▸ Instructions to follow
Would you go through the records below and copy each line with the string "that"?

▸ Records for this task
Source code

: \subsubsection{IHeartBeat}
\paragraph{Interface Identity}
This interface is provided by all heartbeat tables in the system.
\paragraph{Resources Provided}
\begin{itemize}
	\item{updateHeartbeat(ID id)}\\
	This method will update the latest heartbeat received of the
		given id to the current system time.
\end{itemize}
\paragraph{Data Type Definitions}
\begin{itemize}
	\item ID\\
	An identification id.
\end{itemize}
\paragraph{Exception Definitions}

...

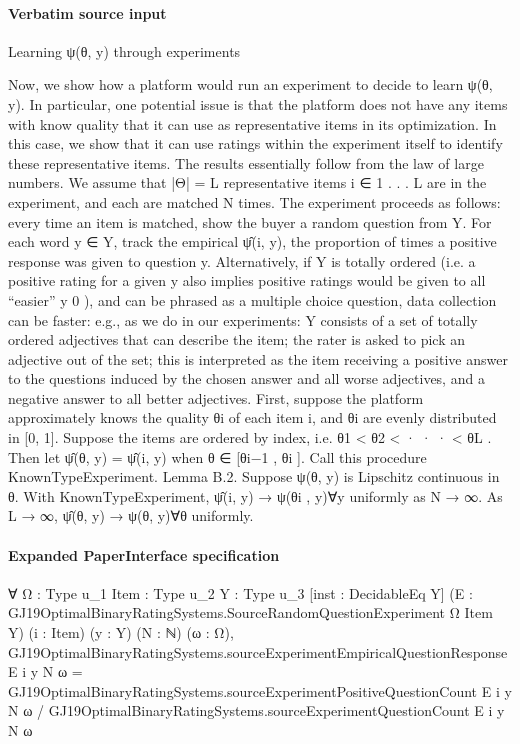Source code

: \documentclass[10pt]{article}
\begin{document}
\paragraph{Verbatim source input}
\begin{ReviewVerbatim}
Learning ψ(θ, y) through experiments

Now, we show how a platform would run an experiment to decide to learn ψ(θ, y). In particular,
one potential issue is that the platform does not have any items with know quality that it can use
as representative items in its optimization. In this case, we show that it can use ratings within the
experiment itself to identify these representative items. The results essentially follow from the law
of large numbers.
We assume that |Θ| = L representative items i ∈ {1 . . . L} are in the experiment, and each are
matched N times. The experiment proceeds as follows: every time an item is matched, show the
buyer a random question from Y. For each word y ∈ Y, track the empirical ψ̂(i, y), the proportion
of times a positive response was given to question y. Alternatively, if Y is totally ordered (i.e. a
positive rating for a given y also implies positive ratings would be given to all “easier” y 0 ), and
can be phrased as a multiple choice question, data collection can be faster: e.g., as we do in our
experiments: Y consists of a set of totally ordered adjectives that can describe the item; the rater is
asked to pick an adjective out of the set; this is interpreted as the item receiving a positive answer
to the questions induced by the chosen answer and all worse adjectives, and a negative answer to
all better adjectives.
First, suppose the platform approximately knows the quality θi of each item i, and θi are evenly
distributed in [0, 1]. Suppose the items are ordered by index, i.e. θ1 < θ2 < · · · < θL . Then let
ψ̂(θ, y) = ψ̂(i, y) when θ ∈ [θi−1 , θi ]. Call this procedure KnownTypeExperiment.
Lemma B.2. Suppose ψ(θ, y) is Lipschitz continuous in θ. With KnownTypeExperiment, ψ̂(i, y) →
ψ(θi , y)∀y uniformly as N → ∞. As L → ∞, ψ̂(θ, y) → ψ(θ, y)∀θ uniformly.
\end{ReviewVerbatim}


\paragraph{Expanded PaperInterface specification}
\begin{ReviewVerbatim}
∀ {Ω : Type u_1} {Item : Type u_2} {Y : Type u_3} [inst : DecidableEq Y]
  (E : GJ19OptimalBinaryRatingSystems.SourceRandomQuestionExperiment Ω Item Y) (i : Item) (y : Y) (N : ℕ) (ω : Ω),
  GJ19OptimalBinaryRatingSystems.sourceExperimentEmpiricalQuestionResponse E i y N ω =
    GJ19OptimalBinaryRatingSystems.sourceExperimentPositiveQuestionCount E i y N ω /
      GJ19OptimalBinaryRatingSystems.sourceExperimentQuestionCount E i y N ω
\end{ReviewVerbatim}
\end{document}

▸ Solution
one potential issue is that the platform does not have any items with know quality that it can use
as representative items in its optimization. In this case, we show that it can use ratings within the
We assume that |Θ| = L representative items i ∈ {1 . . . L} are in the experiment, and each are
experiments: Y consists of a set of totally ordered adjectives that can describe the item; the rater is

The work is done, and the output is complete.